An example Zcash iptables firewall for Linux cloud servers

Herewith, an example Zcash iptables firewall for Linux cloud servers (and dedicated nodes)

Sources / References ;

Firstly, install Fail2ban for some basic DDoS protection as per the following guide ;

iptables firewall example ;

sudo iptables -A INPUT -i lo -j ACCEPT
sudo iptables -A INPUT -m conntrack --ctstate ESTABLISHED,RELATED -j ACCEPT
sudo iptables -A INPUT -m conntrack --ctstate INVALID -j DROP
sudo iptables -A INPUT -p tcp --dport 22 -j ACCEPT
sudo iptables -A INPUT -p tcp --dport 53 -j ACCEPT
sudo iptables -A INPUT -p udp --dport 53 -j ACCEPT
sudo iptables -A INPUT -p tcp --dport 8232 -s 127.0.0.1 -d 127.0.0.1 -j ACCEPT
sudo iptables -A INPUT -p tcp --dport 8233 -j ACCEPT

Allow several ICMP types

sudo iptables -A INPUT -p icmp -m icmp --icmp-type host-unreachable -j ACCEPT
sudo iptables -A INPUT -p icmp -m icmp --icmp-type port-unreachable -j ACCEPT
sudo iptables -A INPUT -p icmp -m icmp --icmp-type fragmentation-needed -j ACCEPT
sudo iptables -A INPUT -p icmp -m icmp --icmp-type source-quench -j ACCEPT
sudo iptables -A INPUT -p icmp --icmp-type echo-request -m limit --limit 2/s -j ACCEPT
sudo iptables -A INPUT -p icmp --icmp-type echo-request -j DROP
sudo iptables -A INPUT -p tcp --syn -j DROP
sudo iptables -A OUTPUT -o lo -j ACCEPT
sudo iptables -A OUTPUT -m conntrack --ctstate NEW,ESTABLISHED,RELATED -j ACCEPT
sudo iptables -A OUTPUT -m conntrack --ctstate INVALID -j DROP

Note that rule sets are always applied in descending order preference. Port 22 is the ‘default’ SSH port (for most Linux VPS). Port 53 is for DNS. Port 8232 is only allowing localhost connections for rpcuser in the above example, for additional security. However, if you plan on mining directly to your VPS from your ‘home’ mining rig then you would need to omit this single rule. Port 8233 is open for incoming Zcash P2P connectivity.

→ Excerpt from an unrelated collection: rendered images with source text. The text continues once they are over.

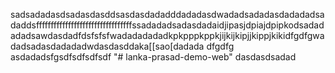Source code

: sadsadadasdsadasdasddsasdasdadadddadadasdwadadsadadasdadadadsadaddsfffffffffffffffffffffffffffffffffssadadadsadasdadaidjipasjdpiajdpipkodsadadadadsawdasdadfdsfsfsfwadadadadadkpkpppkppkjijkijkipjjkippjkikidfgdfgwadadsadasdadadadwdasdasddaka[[sao[dadada
dfgdfg
asdadadsfgsdfsdfsdfsdf
"# lanka-prasad-demo-web" 
dasdasdsadad
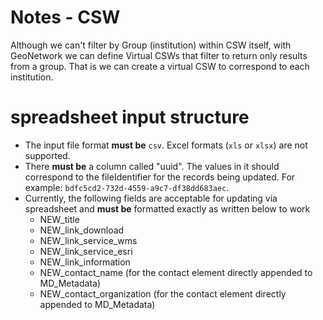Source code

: # Notes - CSW

Although we can't filter by Group (institution) within CSW itself, with GeoNetwork we can define Virtual CSWs that filter to return only results from a group. That is we can create a virtual CSW to correspond to each institution.

# spreadsheet input structure
- The input file format **must be** `csv`. Excel formats (`xls` or `xlsx`) are not supported.
- There **must be** a column called "uuid". The values in it should correspond to the fileIdentifier for the records being updated. For example: `bdfc5cd2-732d-4559-a9c7-df38dd683aec`.
- Currently, the following fields are acceptable for updating via spreadsheet and **must be** formatted exactly as written below to work
  + NEW_title
  + NEW_link_download
  + NEW_link_service_wms
  + NEW_link_service_esri
  + NEW_link_information
  + NEW_contact_name (for the contact element directly appended to MD_Metadata)
  + NEW_contact_organization (for the contact element directly appended to MD_Metadata)
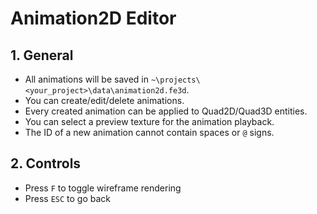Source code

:# Animation2D Editor

## 1. General

- All animations will be saved in `~\projects\<your_project>\data\animation2d.fe3d`.
- You can create/edit/delete animations.
- Every created animation can be applied to Quad2D/Quad3D entities.
- You can select a preview texture for the animation playback.
- The ID of a new animation cannot contain spaces or `@` signs.

## 2. Controls

- Press `F` to toggle wireframe rendering
- Press `ESC` to go back
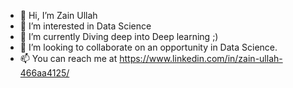 - 👋 Hi, I’m Zain Ullah
- 👀 I’m interested in Data Science
- 🌱 I’m currently Diving deep into Deep learning ;)
- 💞️ I’m looking to collaborate on an opportunity in Data Science.
- 📫 You can reach me at https://www.linkedin.com/in/zain-ullah-466aa4125/

<!---
ZainAchak/ZainAchak is a ✨ special ✨ repository because its `README.md` (this file) appears on your GitHub profile.
You can click the Preview link to take a look at your changes.
--->
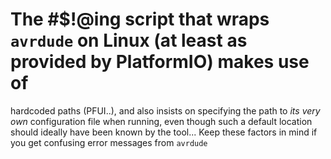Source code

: 

# The #$!@ing script that wraps `avrdude` on Linux (at least as provided by PlatformIO) makes use of 
  hardcoded paths (PFUI..), and also insists on specifying the path to _its very own_ configuration
  file when running, even though such a default location should ideally have been known by the tool...
  Keep these factors in mind if you get confusing error messages from `avrdude` 
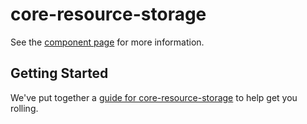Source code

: # core-resource-storage

See the [component page](http://TylerGarlick.github.io/core-resource-storage) for more information.

## Getting Started

We've put together a [guide for core-resource-storage](http://www.polymer-project.org/docs/start/reusableelements.html) to help get you rolling.
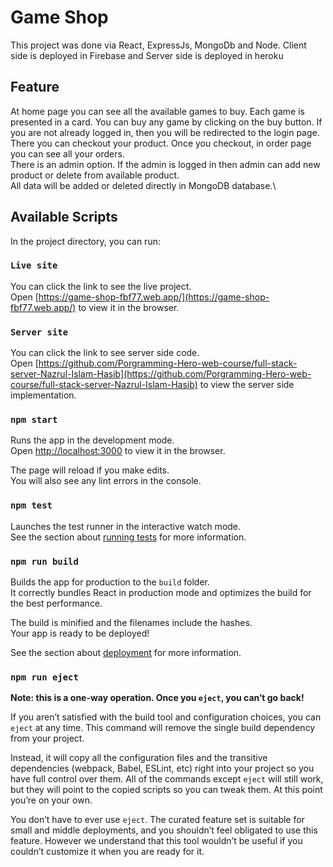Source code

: # Game Shop

This project was done via React, ExpressJs, MongoDb and Node. Client side is deployed in Firebase and Server side is deployed in heroku

## Feature

At home page you can see all the available games to buy. Each game is presented in a card. You can buy any game by clicking on the buy button. If you are not already logged in, then you will be redirected to the login page. There you can checkout your product. Once you checkout, in order page you can see all your orders.\
There is an admin option. If the admin is logged in then admin can add new product or delete from available product.\
All data will be added or deleted directly in MongoDB database.\
## Available Scripts

In the project directory, you can run:

### `Live site`

You can click the link to see the live project.\
Open [https://game-shop-fbf77.web.app/](https://game-shop-fbf77.web.app/) to view it in the browser.

### `Server site`

You can click the link to see server side code.\
Open [https://github.com/Porgramming-Hero-web-course/full-stack-server-Nazrul-Islam-Hasib](https://github.com/Porgramming-Hero-web-course/full-stack-server-Nazrul-Islam-Hasib) to view the server side implementation.


### `npm start`

Runs the app in the development mode.\
Open [http://localhost:3000](http://localhost:3000) to view it in the browser.

The page will reload if you make edits.\
You will also see any lint errors in the console.

### `npm test`

Launches the test runner in the interactive watch mode.\
See the section about [running tests](https://facebook.github.io/create-react-app/docs/running-tests) for more information.

### `npm run build`

Builds the app for production to the `build` folder.\
It correctly bundles React in production mode and optimizes the build for the best performance.

The build is minified and the filenames include the hashes.\
Your app is ready to be deployed!

See the section about [deployment](https://facebook.github.io/create-react-app/docs/deployment) for more information.

### `npm run eject`

**Note: this is a one-way operation. Once you `eject`, you can’t go back!**

If you aren’t satisfied with the build tool and configuration choices, you can `eject` at any time. This command will remove the single build dependency from your project.

Instead, it will copy all the configuration files and the transitive dependencies (webpack, Babel, ESLint, etc) right into your project so you have full control over them. All of the commands except `eject` will still work, but they will point to the copied scripts so you can tweak them. At this point you’re on your own.

You don’t have to ever use `eject`. The curated feature set is suitable for small and middle deployments, and you shouldn’t feel obligated to use this feature. However we understand that this tool wouldn’t be useful if you couldn’t customize it when you are ready for it.



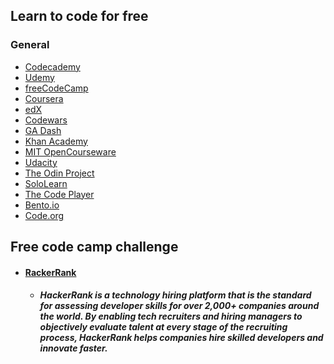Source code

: ## Learn to code for free
### General
* [Codecademy](www.codecademy.com)
* [Udemy](www.udemy.com)
* [freeCodeCamp](www.freecodecamp.org)
* [Coursera](www.coursera.org)
* [edX](www.edx.org)
* [Codewars](www.codewars.com)
* [GA Dash](dash.generalassemb.ly)
* [Khan Academy](www.khanacademy.org)
* [MIT OpenCourseware]()
* [Udacity](www.udacity.com)
* [The Odin Project](www.theodinproject.com)
* [SoloLearn](www.sololearn.com)
* [The Code Player](thecodeplayer.com)
* [Bento.io](bento.io)
* [Code.org](code.org)


## Free code camp challenge
* #### [RackerRank](www.hackerrank.com)
    - ##### HackerRank is a technology hiring platform that is the standard for assessing developer skills for over 2,000+ companies around the world. By enabling tech recruiters and hiring managers to objectively evaluate talent at every stage of the recruiting process, HackerRank helps companies hire skilled developers and innovate faster.
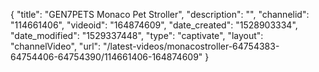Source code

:{
    "title": "GEN7PETS Monaco Pet Stroller",
    "description": "",
    "channelid": "114661406",
    "videoid": "164874609",
    "date_created": "1528903334",
    "date_modified": "1529337448",
    "type": "captivate",
    "layout": "channelVideo",
    "url": "\/latest-videos\/monacostroller-64754383-64754406-64754390\/114661406-164874609"
}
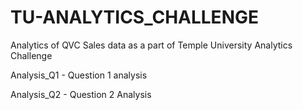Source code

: # TU-ANALYTICS_CHALLENGE

Analytics of QVC Sales data as a part of Temple University Analytics Challenge

Analysis_Q1 -  Question 1 analysis

Analysis_Q2 - Question 2 Analysis
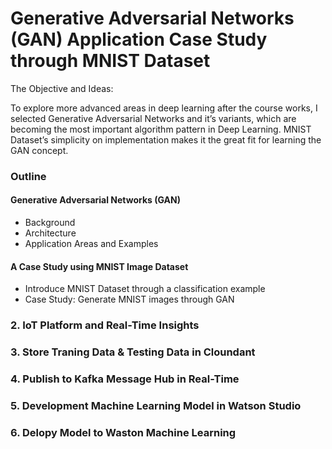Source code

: # Generative Adversarial Networks (GAN) Application Case Study through MNIST Dataset
The Objective and Ideas:

To explore more advanced areas in deep learning after the course works, I selected Generative Adversarial Networks and it’s variants, which are becoming the most important algorithm pattern in Deep Learning. MNIST Dataset’s simplicity on implementation makes it the great fit for learning the GAN concept.


### Outline

#### Generative Adversarial Networks (GAN)
* Background
* Architecture
* Application Areas and Examples  

#### A Case Study using MNIST Image Dataset 
* Introduce MNIST Dataset through a classification example
* Case Study: Generate MNIST images through GAN




### 2. IoT Platform and Real-Time Insights


### 3. Store Traning Data & Testing Data in Cloundant


### 4. Publish to Kafka Message Hub in Real-Time


### 5. Development Machine Learning Model in Watson Studio


### 6. Delopy Model to Waston Machine Learning 



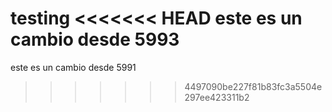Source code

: testing
<<<<<<< HEAD
este es un cambio desde 5993
=======
este es un cambio desde 5991
>>>>>>> 4497090be227f81b83fc3a5504e297ee423311b2

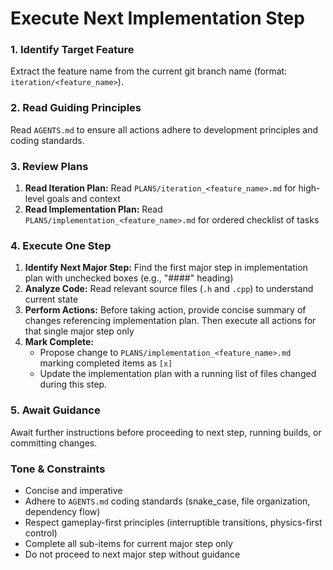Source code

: # Execute Next Implementation Step

### 1. Identify Target Feature

Extract the feature name from the current git branch name (format: `iteration/<feature_name>`).

### 2. Read Guiding Principles

Read `AGENTS.md` to ensure all actions adhere to development principles and coding standards.

### 3. Review Plans

1.  **Read Iteration Plan:** Read `PLANS/iteration_<feature_name>.md` for high-level goals and context
2.  **Read Implementation Plan:** Read `PLANS/implementation_<feature_name>.md` for ordered checklist of tasks

### 4. Execute One Step

1.  **Identify Next Major Step:** Find the first major step in implementation plan with unchecked boxes (e.g., "####" heading)
2.  **Analyze Code:** Read relevant source files (`.h` and `.cpp`) to understand current state
3.  **Perform Actions:** Before taking action, provide concise summary of changes referencing implementation plan. Then execute all actions for that single major step only
4.  **Mark Complete:** 
    - Propose change to `PLANS/implementation_<feature_name>.md` marking completed items as `[x]`
    - Update the implementation plan with a running list of files changed during this step.

### 5. Await Guidance

Await further instructions before proceeding to next step, running builds, or committing changes.

### Tone & Constraints

-   Concise and imperative
-   Adhere to `AGENTS.md` coding standards (snake_case, file organization, dependency flow)
-   Respect gameplay-first principles (interruptible transitions, physics-first control)
-   Complete all sub-items for current major step only
-   Do not proceed to next major step without guidance
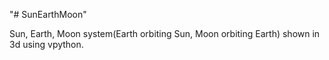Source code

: "# SunEarthMoon" 

Sun, Earth, Moon system(Earth orbiting Sun, Moon orbiting Earth) shown in 3d using vpython.
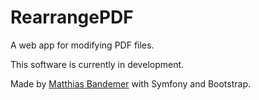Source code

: # RearrangePDF

A web app for modifying PDF files. 

This software is currently in development.

Made by [Matthias Bandemer](https://bandemer.dev) with Symfony and Bootstrap.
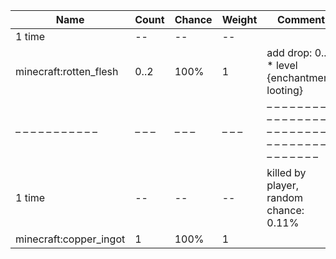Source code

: | Name                   | Count | Chance | Weight | Comment                                                                                |
| ---------------------- | ----- | ------ | ------ | -------------------------------------------------------------------------------------- |
| 1 time                 |    -- |     -- |     -- |                                                                                        |
| minecraft:rotten_flesh |  0..2 |   100% |      1 | add drop: 0..1 * level {enchantment: looting}                                          |
| – – – – – – – – – – –  | – – – | – – –  | – – –  | – – – – – – – – – – – – – – – – – – – – – – – – – – – – – – – – – – – – – – – – – – –  |
| 1 time                 |    -- |     -- |     -- | killed by player, random chance: 0.11%|{enchantment: looting}: 0.13% + 0.02%*(level-1) |
| minecraft:copper_ingot |     1 |   100% |      1 |                                                                                        |
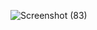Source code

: ![Screenshot (83)](https://github.com/CodeWithDeepanshu94/6-turtle-program/assets/154914889/fdeed06c-b404-494a-951e-dd1279922e70)
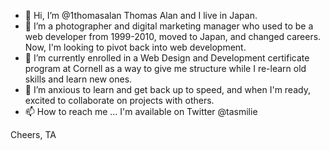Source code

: - 👋 Hi, I’m @1thomasalan Thomas Alan and I live in Japan.
- 👀 I’m a photographer and digital marketing manager who used to be a web developer from 1999-2010, moved to Japan, and changed careers. Now, I'm looking to pivot back into web development.
- 🌱 I’m currently enrolled in a Web Design and Development certificate program at Cornell as a way to give me structure while I re-learn old skills and learn new ones.
- 💞️ I’m anxious to learn and get back up to speed, and when I'm ready, excited to collaborate on projects with others.
- 📫 How to reach me ... I'm available on Twitter @tasmilie

Cheers, TA
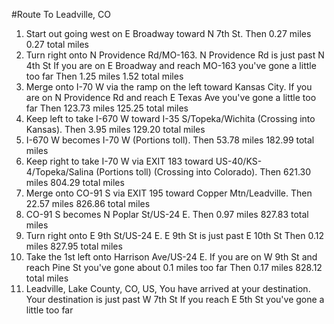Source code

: #Route To Leadville, CO
1. Start out going west on E Broadway toward N 7th St.
Then 0.27 miles 0.27 total miles
2. Turn right onto N Providence Rd/MO-163.
N Providence Rd is just past N 4th St
If you are on E Broadway and reach MO-163 you've gone a little too far
Then 1.25 miles 1.52 total miles
3. Merge onto I-70 W via the ramp on the left toward Kansas City.
If you are on N Providence Rd and reach E Texas Ave you've gone a little too far
Then 123.73 miles 125.25 total miles
4. Keep left to take I-670 W toward I-35 S/Topeka/Wichita (Crossing into Kansas).
Then 3.95 miles 129.20 total miles
5. I-670 W becomes I-70 W (Portions toll).
Then 53.78 miles 182.99 total miles
6. Keep right to take I-70 W via EXIT 183 toward US-40/KS-4/Topeka/Salina (Portions toll) (Crossing into Colorado).
Then 621.30 miles 804.29 total miles
7. Merge onto CO-91 S via EXIT 195 toward Copper Mtn/Leadville.
Then 22.57 miles 826.86 total miles
8. CO-91 S becomes N Poplar St/US-24 E.
Then 0.97 miles 827.83 total miles
9. Turn right onto E 9th St/US-24 E.
E 9th St is just past E 10th St
Then 0.12 miles 827.95 total miles
10. Take the 1st left onto Harrison Ave/US-24 E.
If you are on W 9th St and reach Pine St you've gone about 0.1 miles too far
Then 0.17 miles 828.12 total miles
11. Leadville, Lake County, CO, US, You have arrived at your destination.
Your destination is just past W 7th St
If you reach E 5th St you've gone a little too far

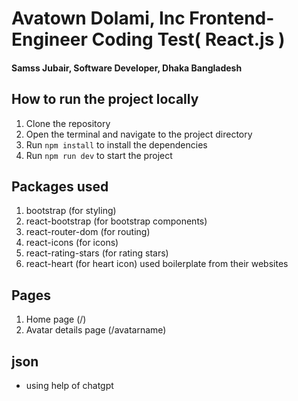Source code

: # Avatown Dolami, Inc Frontend-Engineer Coding Test( React.js )
#### Samss Jubair, Software Developer, Dhaka Bangladesh


## How to run the project locally

1. Clone the repository
1. Open the terminal and navigate to the project directory
1. Run `npm install` to install the dependencies
1. Run `npm run dev` to start the project

## Packages used
1. bootstrap (for styling)
2. react-bootstrap (for bootstrap components)
3. react-router-dom (for routing)
4. react-icons (for icons)
5. react-rating-stars (for rating stars)
6. react-heart (for heart icon)
used boilerplate from their websites

## Pages
1. Home page (/)
2. Avatar details page (/avatarname)

## json
- using help of chatgpt

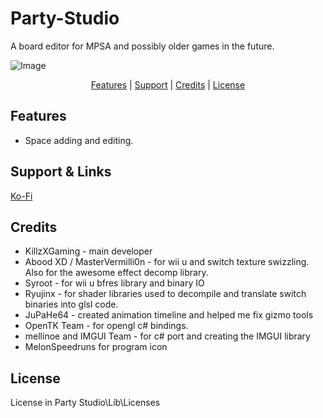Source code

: # Party-Studio
A board editor for MPSA and possibly older games in the future. 

![Image](https://i.imgur.com/HE2GMQS.png)

<p align="center">
  <a href="#features">Features</a> |
  <a href="#support--links">Support</a> |
  <a href="#credits">Credits</a> |
  <a href="#license">License</a>
</p>

## Features

- Space adding and editing.

## Support & Links

[Ko-Fi](https://ko-fi.com/simplykxg)

## Credits

- KillzXGaming - main developer
- Abood XD / MasterVermilli0n - for wii u and switch texture swizzling. Also for the awesome effect decomp library.
- Syroot - for wii u bfres library and binary IO
- Ryujinx - for shader libraries used to decompile and translate switch binaries into glsl code.
- JuPaHe64 - created animation timeline and helped me fix gizmo tools
- OpenTK Team - for opengl c# bindings.
- mellinoe and IMGUI Team - for c# port and creating the IMGUI library
- MelonSpeedruns for program icon

## License

License in Party Studio\Lib\Licenses
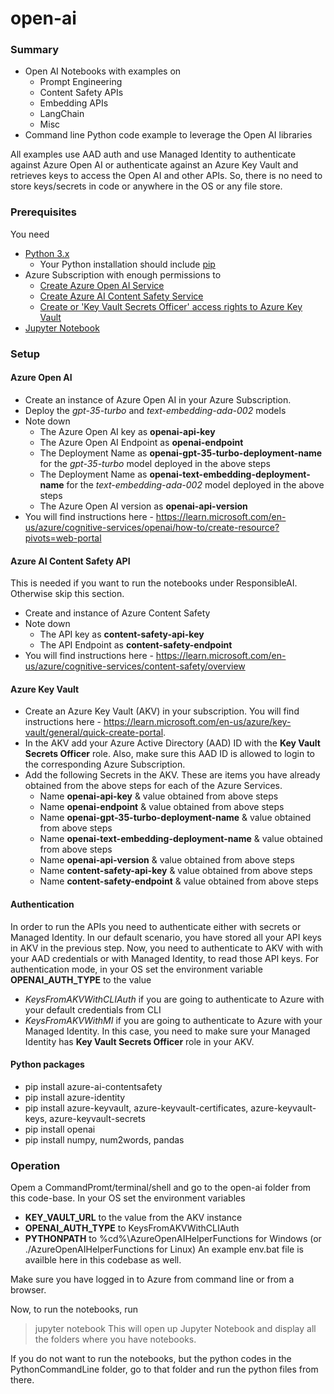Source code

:# open-ai

### Summary
- Open AI Notebooks with examples on
  - Prompt Engineering
  - Content Safety APIs
  - Embedding APIs
  - LangChain
  - Misc
- Command line Python code example to leverage the Open AI libraries

All examples use AAD auth and use Managed Identity to authenticate against Azure Open AI or authenticate against an Azure Key Vault and retrieves keys to access the Open AI and other APIs. So, there is no need to store keys/secrets in code or anywhere in the OS or any file store.

### Prerequisites
You need 
- [Python 3.x](https://www.python.org/)
  -   Your Python installation should include [pip](https://pip.pypa.io/en/stable/)
- Azure Subscription with enough permissions to 
  - [Create Azure Open AI Service](https://learn.microsoft.com/en-us/azure/cognitive-services/openai/overview)
  - [Create Azure AI Content Safety Service](https://learn.microsoft.com/en-us/azure/cognitive-services/content-safety/overview)
  - [Create or 'Key Vault Secrets Officer' access rights to Azure Key Vault](https://learn.microsoft.com/en-us/azure/key-vault/general/overview)
- [Jupyter Notebook](https://docs.jupyter.org/en/latest/install/notebook-classic.html)

### Setup
#### Azure Open AI
- Create an instance of Azure Open AI in your Azure Subscription.
- Deploy the <i>gpt-35-turbo</i> and <i>text-embedding-ada-002</i> models
- Note down
  - The Azure Open AI key as <b>openai-api-key</b>
  - The Azure Open AI Endpoint as <b>openai-endpoint</b>
  - The Deployment Name as <b>openai-gpt-35-turbo-deployment-name</b> for the <i>gpt-35-turbo</i> model deployed in the above steps
  - The Deployment Name as <b>openai-text-embedding-deployment-name</b> for the <i>text-embedding-ada-002</i> model deployed in the above steps
  - The Azure Open AI version as <b>openai-api-version</b>
- You will find instructions here - https://learn.microsoft.com/en-us/azure/cognitive-services/openai/how-to/create-resource?pivots=web-portal
#### Azure AI Content Safety API 
This is needed if you want to run the  notebooks under ResponsibleAI. Otherwise skip this section.
- Create and instance of Azure Content Safety
- Note down 
  - The API key as <b>content-safety-api-key</b>
  - The API Endpoint as <b>content-safety-endpoint</b>
- You will find instructions here - https://learn.microsoft.com/en-us/azure/cognitive-services/content-safety/overview
#### Azure Key Vault
- Create an Azure Key Vault (AKV) in your subscription. You will find instructions here - https://learn.microsoft.com/en-us/azure/key-vault/general/quick-create-portal.
- In the AKV add your Azure Active Directory (AAD) ID with the <b>Key Vault Secrets Officer</b> role. Also, make sure this AAD ID is allowed to login to the corresponding Azure Subscription.
- Add the following Secrets in the AKV. These are items you have already obtained from the above steps for each of the Azure Services.
  - Name <b>openai-api-key</b> & value obtained from above steps
  - Name <b>openai-endpoint</b> & value obtained from above steps
  - Name <b>openai-gpt-35-turbo-deployment-name</b> & value obtained from above steps
  - Name <b>openai-text-embedding-deployment-name</b> & value obtained from above steps
  - Name <b>openai-api-version</b> & value obtained from above steps
  - Name <b>content-safety-api-key</b> & value obtained from above steps
  - Name <b>content-safety-endpoint</b> & value obtained from above steps
#### Authentication
In order to run the APIs you need to authenticate either with secrets or Managed Identity.
In our default scenario, you have stored all your API keys in AKV in the previous step.
Now, you need to authenticate to AKV with with your AAD credentials or with Managed Identity, to read those API keys.
For authentication mode, in your OS set the environment variable <b>OPENAI_AUTH_TYPE</b> to the value
  - <i>KeysFromAKVWithCLIAuth</i> if you are going to authenticate to Azure with your default credentials from CLI
  - <i>KeysFromAKVWithMI</i> if you are going to authenticate to Azure with your Managed Identity. In this case, you need to make sure your Managed Identity has <b>Key Vault Secrets Officer</b> role in your AKV. 
#### Python packages
- pip install azure-ai-contentsafety
- pip install azure-identity
- pip install azure-keyvault, azure-keyvault-certificates, azure-keyvault-keys, azure-keyvault-secrets
- pip install openai
- pip install numpy, num2words, pandas
### Operation
Opem a CommandPromt/terminal/shell and go to the open-ai folder from this code-base.
In your OS set the environment variables
- <b>KEY_VAULT_URL</b> to the value from the AKV instance
- <b>OPENAI_AUTH_TYPE</b> to KeysFromAKVWithCLIAuth
- <b>PYTHONPATH</b> to %cd%\AzureOpenAIHelperFunctions for Windows (or ./AzureOpenAIHelperFunctions for Linux)
An example env.bat file is availble here in this codebase as well.

Make sure you have logged in to Azure from command line or from a browser.

Now, to run the notebooks, run 
> jupyter notebook
This will open up Jupyter Notebook and display all the folders where you have notebooks.

If you do not want to run the notebooks, but the python codes in the PythonCommandLine folder, go to that folder and run
the python files from there.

Some users might prefer to avoid conntrack rules (or be required to) on a ‘castrated’ VPS whose provider has not made available the extension. Those rules can be replaced with the following ;

sudo iptables -A INPUT -m state --state ESTABLISHED,RELATED -j ACCEPT
sudo iptables -A INPUT -m state --state INVALID -j DROP

sudo iptables -A OUTPUT -m state --state NEW,ESTABLISHED,RELATED -j ACCEPT
sudo iptables -A OUTPUT -m state --state INVALID -j DROP

If you are also running a web server then remember to add INPUT rules for ports 80 and/or 443

A guide for ‘Dual Stack’ Tor Node Set-up and connectivity is being worked on. Cheers!

How to load the iptables config. automatically at system boot / restart ;

sudo nano /etc/network/interfaces

Add the following at the end of your existing IPv4 config ;

pre-up iptables-restore < /etc/iptables.rules

List iptables with ;

sudo iptables -L

Save iptables with ;

sudo sh -c "iptables-save -c > /etc/iptables.rules"

Restore iptables with ;

sudo sh -c "iptables-restore -c < /etc/iptables.rules"

Reload / restart Fail2ban with ;

sudo /etc/init.d/fail2ban restart

Reset iptables with ;

sudo iptables -F

Herewith, an expansion to the Linux cloud server iptables firewall presented above.

We now include additional protection for common ‘abuse’ protocols and/or port scanning.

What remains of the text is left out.